By the last day, it was just me and an English couple from outside London. We, along with our guide, were about the same age, and all got on very well. Oh -- our guide was really cool, too. He was a little reserved by American standards, but very nice and extremely smart. His love of the bush and the animals was contagious, and by the end of the trip, I found myself completely taken with the area...and had managed to develop a mini-crush on our guide, too. (After he took a few of us on a walk through the area around the camp-- carrying a gun to protect us from elephants and such -- it was completely impossible not to be crushing a little bit.)

So, I ended on an extremely high note. The last day was just sublime -- very chill company, the most beautiful weather, morning tea across from a small river filled with hippos. Just perfection. I felt completely calm and relaxed, like I could have stayed there forever.

I was surprised at how very sad I was when I left on Thursday.

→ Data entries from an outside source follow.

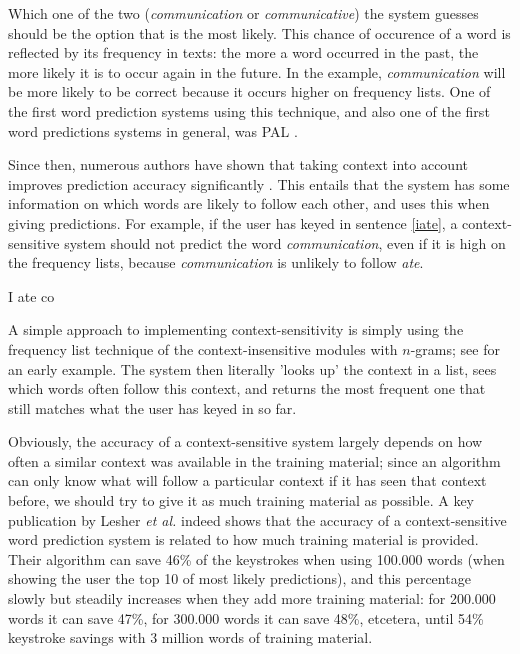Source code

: \documentclass[11pt]{article}
\begin{document}
Which one of the two (\emph{communication} or \emph{communicative}) the system guesses should be the option that is the most likely. This chance of occurence of a word is reflected by its frequency in texts: the more a word occurred in the past, the more likely it is to occur again in the future. In the example, \emph{communication} will be more likely to be correct because it occurs higher on frequency lists. One of the first word prediction systems using this technique, and also one of the first word predictions systems in general, was PAL \cite{swiffin+85}. 

Since then, numerous authors have shown that taking context into account improves prediction accuracy significantly \cite{Lesher+99,Garay-Vitoria+06,Tanaka-Ishii07,vandenbosch+08}. This entails that the system has some information on which words are likely to follow each other, and uses this when giving predictions. For example, if the user has keyed in sentence \ref{iate}, a context-sensitive system should not predict the word \emph{communication}, even if it is high on the frequency lists, because \emph{communication} is unlikely to follow \emph{ate}.

\begin{examples}
\item I ate co \label{iate}
\end{examples}

A simple approach to implementing context-sensitivity is simply using the frequency list technique of the context-insensitive modules with $n$-grams;  see \cite{hunnicutt87} for an early example. The system then literally 'looks up' the context in a list, sees which words often follow this context, and returns the most frequent one that still matches what the user has keyed in so far.

Obviously, the accuracy of a context-sensitive system largely depends on how often a similar context was available in the training material; since an algorithm can only know what will follow a particular context if it has seen that context before, we should try to give it as much training material as possible. A key publication by Lesher {\em et al.}  indeed shows that the accuracy of a context-sensitive word prediction system is related to how much training material is provided. Their algorithm can save 46\% of the keystrokes when using 100.000 words (when showing the user the top 10 of most likely predictions), and this percentage slowly but steadily increases when they add more training material: for 200.000 words it can save 47\%, for 300.000 words it can save 48\%, etcetera, until 54\% keystroke savings with 3 million words of training material.
\end{document}
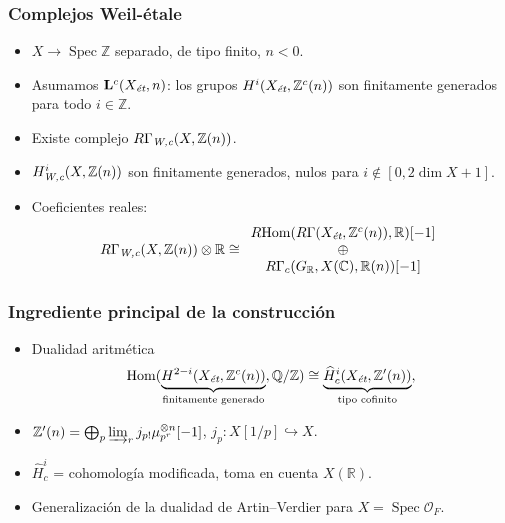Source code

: \documentclass[handout]{beamer}
\newcommand{\CC}{\mathbb{C}}
\newcommand{\FF}{\mathbb{F}}
\newcommand{\QQ}{\mathbb{Q}}
\newcommand{\RR}{\mathbb{R}}
\newcommand{\ZZ}{\mathbb{Z}}
\DeclareMathOperator{\Hom}{Hom}
\DeclareMathOperator{\Spec}{Spec}
\newcommand{\et}{\text{\it ét}}
\newcommand{\Wc}{\text{\it W,c}}
\newcommand{\RHom}{R\!\Hom}
\begin{document}
\begin{frame}
  \frametitle{Complejos Weil-étale}

  \begin{itemize}
  \item $X \to \Spec \ZZ$ separado, de tipo finito, $n < 0$.

  \item Asumamos $\mathbf{L}^c (X_\et, n)$: los grupos $H^i (X_\et, \ZZ^c(n))$
    son finitamente generados para todo $i \in \ZZ$.

  \item Existe complejo $R\Gamma_\Wc (X, \ZZ(n))$.

  \item $H^i_\Wc (X, \ZZ(n))$ son finitamente generados, nulos para
    $i \notin [0, 2\dim X + 1]$.


  \item Coeficientes reales:
    \[ R\Gamma_\Wc (X, \ZZ(n)) \otimes \RR \cong
      \begin{array}{c}
        \RHom(R\Gamma(X_\et, \ZZ^c(n)), \RR)[-1]\\
        \oplus \\
        R\Gamma_c (G_\RR, X(\CC), \RR(n))[-1]
      \end{array} \]
  \end{itemize}
\end{frame}


\begin{frame}
  \frametitle{Ingrediente principal de la construcción}

  \begin{itemize}
  \item Dualidad aritmética
    \[ \Hom (\underbrace{H^{2-i} (X_\et, \ZZ^c (n))}_{\text{finitamente generado}}, \QQ/\ZZ) \cong
      \underbrace{\widehat{H}^i_c (X_\et, \ZZ' (n))}_{\text{tipo cofinito}}, \]

  \item $\ZZ' (n) = \bigoplus_p \varinjlim_r j_{p!} \mu_{p^r}^{\otimes n} [-1]$,
    \quad $j_p\colon X[1/p] \hookrightarrow X$.

  \item $\widehat{H}^i_c$ = cohomología modificada, toma en cuenta $X (\RR)$.

  \item Generalización de la dualidad de Artin--Verdier para
    $X = \Spec \mathcal{O}_F$.
  \end{itemize}
\end{frame}
\end{document}
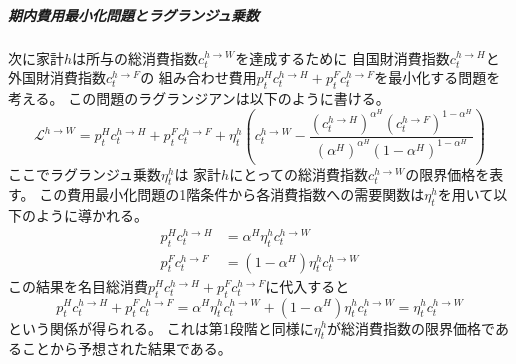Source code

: \subparagraph{期内費用最小化問題とラグランジュ乗数}
次に家計\(h\)は所与の総消費指数\(c_t^{h\to W}\)を達成するために
自国財消費指数\(c_t^{h\to H}\)と外国財消費指数\(c_t^{h\to F}\)の
組み合わせ費用\(p_t^Hc_t^{h\to H}+p_t^Fc_t^{h\to F}\)を最小化する問題を考える。
この問題のラグランジアンは以下のように書ける。
\begin{equation}
\label{form:model_households_indices_aggregation_stage1b_home_lagrangian_def}
    \mathcal{L}^{h\to W}=p_t^Hc_t^{h\to H}+p_t^Fc_t^{h\to F}+\eta_t^h\left(c_t^{h\to W}-\frac{(c_t^{h\to H})^{\alpha^H}(c_t^{h\to F})^{1-\alpha^H}}{(\alpha^H)^{\alpha^H}(1-\alpha^H)^{1-\alpha^H}}\right)
\end{equation}
ここでラグランジュ乗数\(\eta_t^h\)は
家計\(h\)にとっての総消費指数\(c_t^{h\to W}\)の限界価格を表す。
この費用最小化問題の1階条件から各消費指数への需要関数は\(\eta_t^h\)を用いて以下のように導かれる。
\begin{align}
    \label{form:model_households_indices_aggregation_stage1b_home_p_H_c_h_H_eq}
        p_t^Hc_t^{h\to H}&=\alpha^H\eta_t^hc_t^{h\to W} \\
    \label{form:model_households_indices_aggregation_stage1b_home_p_F_c_h_F_eq}
        p_t^Fc_t^{h\to F}&=(1-\alpha^H)\eta_t^hc_t^{h\to W}
\end{align}
この結果を名目総消費\(p_t^Hc_t^{h\to H}+p_t^Fc_t^{h\to F}\)に代入すると
\begin{equation}
\label{form:model_households_indices_aggregation_stage1b_home_total_nominal_consumption_eq}
    p_t^Hc_t^{h\to H}+p_t^Fc_t^{h\to F}=\alpha^H\eta_t^hc_t^{h\to W}+(1-\alpha^H)\eta_t^hc_t^{h\to W}=\eta_t^hc_t^{h\to W}
\end{equation}
という関係が得られる。
これは第1段階と同様に\(\eta_t^h\)が総消費指数の限界価格であることから予想された結果である。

As awesome as the whole trip had been -- the last day in particular -- I realized that I would never have that experience again. To be sure, you can go back to an area, or even stay in touch with people you meet on a trip. But, I was acutely aware that it would be impossible to recreate how wonderful that particular moment had been, and sad that the moment had passed.

So that was my safari experience. I loved it so dearly, that it made me startlingly sad to leave.